Si no partimos de la concepción de que el ser humano es un ser en situación, que ocupa un lugar en la compleja matriz social, en la cual nace, se desarrolla y muere, vinculado y vinculante con otros seres humanos, caemos en una simplificación dañosa que se extiende a lo social amplio y se priva a los pacientes y a los terapeutas de replantear –con criterio de realidad– situaciones que trascienden lo individual y se enraizan profundamente en lo social actual, origen y al mismo tiempo resultado de las subjetividades.
Más aún, la palabra vacía, llevada a lo macrosocial, es una de las manifestaciones de la violencia, generada por la pobreza y que se alimenta de ésta. Se relaciona íntimamente con la corrupción, por lo que es funcional a los grupos de poder corporativos que no alimentan, no curan, no educan, no aseguran y no hacen justicia.
Esa palabra vacua provoca la demolición interna o externa de las instituciones, que las deja vacías y las esteriliza como modulador o intermediario social.
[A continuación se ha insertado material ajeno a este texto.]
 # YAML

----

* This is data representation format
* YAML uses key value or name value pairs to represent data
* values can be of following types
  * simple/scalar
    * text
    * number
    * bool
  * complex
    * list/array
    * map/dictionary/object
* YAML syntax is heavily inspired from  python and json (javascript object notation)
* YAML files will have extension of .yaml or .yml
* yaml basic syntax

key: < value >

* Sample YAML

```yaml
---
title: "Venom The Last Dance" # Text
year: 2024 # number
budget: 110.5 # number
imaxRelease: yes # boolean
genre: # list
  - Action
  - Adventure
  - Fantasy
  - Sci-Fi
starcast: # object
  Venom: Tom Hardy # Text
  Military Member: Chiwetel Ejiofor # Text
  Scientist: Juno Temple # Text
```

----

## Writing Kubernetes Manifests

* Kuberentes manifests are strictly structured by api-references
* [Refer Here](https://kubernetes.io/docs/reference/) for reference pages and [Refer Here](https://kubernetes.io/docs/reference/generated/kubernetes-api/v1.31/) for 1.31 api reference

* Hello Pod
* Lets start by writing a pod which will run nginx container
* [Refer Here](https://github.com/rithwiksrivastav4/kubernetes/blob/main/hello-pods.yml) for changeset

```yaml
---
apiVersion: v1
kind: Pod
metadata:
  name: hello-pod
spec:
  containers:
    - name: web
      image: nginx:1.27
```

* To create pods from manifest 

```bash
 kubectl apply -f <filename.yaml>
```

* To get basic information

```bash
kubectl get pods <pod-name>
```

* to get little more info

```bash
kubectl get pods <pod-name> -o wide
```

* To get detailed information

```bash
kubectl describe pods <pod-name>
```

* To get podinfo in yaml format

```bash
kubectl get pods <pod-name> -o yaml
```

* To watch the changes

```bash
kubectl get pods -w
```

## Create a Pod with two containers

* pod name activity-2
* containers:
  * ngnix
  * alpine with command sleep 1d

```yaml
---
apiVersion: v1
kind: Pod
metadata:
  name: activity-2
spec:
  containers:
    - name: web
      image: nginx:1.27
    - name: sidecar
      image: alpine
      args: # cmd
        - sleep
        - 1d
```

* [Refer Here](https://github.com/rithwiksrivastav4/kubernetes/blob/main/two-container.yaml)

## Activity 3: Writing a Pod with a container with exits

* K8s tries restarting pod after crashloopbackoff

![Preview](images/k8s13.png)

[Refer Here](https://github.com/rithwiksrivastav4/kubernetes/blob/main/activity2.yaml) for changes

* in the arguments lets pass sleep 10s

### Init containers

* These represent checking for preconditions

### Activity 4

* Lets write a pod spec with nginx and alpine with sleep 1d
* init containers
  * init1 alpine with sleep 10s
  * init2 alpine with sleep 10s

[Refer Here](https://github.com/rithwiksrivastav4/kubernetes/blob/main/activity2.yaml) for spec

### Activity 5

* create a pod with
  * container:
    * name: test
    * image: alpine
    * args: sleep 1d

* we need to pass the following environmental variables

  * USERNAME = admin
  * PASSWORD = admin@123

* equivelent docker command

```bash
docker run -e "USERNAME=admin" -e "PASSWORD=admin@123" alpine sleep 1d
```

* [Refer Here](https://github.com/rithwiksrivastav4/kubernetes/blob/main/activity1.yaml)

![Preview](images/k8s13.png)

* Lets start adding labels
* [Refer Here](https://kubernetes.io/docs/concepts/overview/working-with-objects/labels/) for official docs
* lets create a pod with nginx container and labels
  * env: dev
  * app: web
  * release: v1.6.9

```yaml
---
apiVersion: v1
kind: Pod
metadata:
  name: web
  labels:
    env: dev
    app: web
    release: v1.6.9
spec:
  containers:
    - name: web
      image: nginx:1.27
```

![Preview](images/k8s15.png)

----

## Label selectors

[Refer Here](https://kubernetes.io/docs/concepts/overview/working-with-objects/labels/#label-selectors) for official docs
Dejan así de ser apoyaturas o caen, en sentido lato, en la perversión institucional, es decir, la pérdida o desvío de la finalidad para la que fueran creadas. Lo cual se asienta en la infantilización de la sociedad, la esperanza de un mago o mesías que satisfaga todas nuestras necesidades o deseos, sin implicancia o esfuerzo maduro de nuestra parte. Esto choca, actualmente, con la racionalidad adulta a la que incomoda esa dependencia y así aparece el “que se vayan todos” o, en una forma más organizada, las asambleas barriales que hayan podido salir del mero reclamo sin propuestas, los clubes del trueque no infiltrados, las redes solidarias, las organizaciones del tercer sector, etcétera. Es un inicio del volver a pensar e intentar la reparación de la matriz social dañada transmitiendo el sentido solidario de que el otro es Otro, distinto a mí, pero semejante.
En todo caso, no entender y no incluir el estado de abandono y de inermidad social en el que se encuentran las personas amplía y profundiza la enfermedad física y emocional en que se encuentran inmersas. Necesitan reinsertarse en la red social como tales, criterio de realidad mediante. Un punto de partida para este criterio puede quedar representado por el diálogo, citado por medios periodísticos, entre dos mujeres tucumanas, madres de hijos internados por desnutrición: “¿Nosotros vendríamos a ser indigentes o pobres?” “No sé. Yo creo que somos gente y nos merecemos otra cosa.”
Por último, nos surge un interrogante: ¿cuántas estructuras, cuántas patologías permanecerían ocultas, o sin manifestarse como lo hacen en la actualidad, si no fuera por la crisis?

* Psicólogos en el Servicio de Psicología del Hospital Nacional Profesor Alejandro Posadas.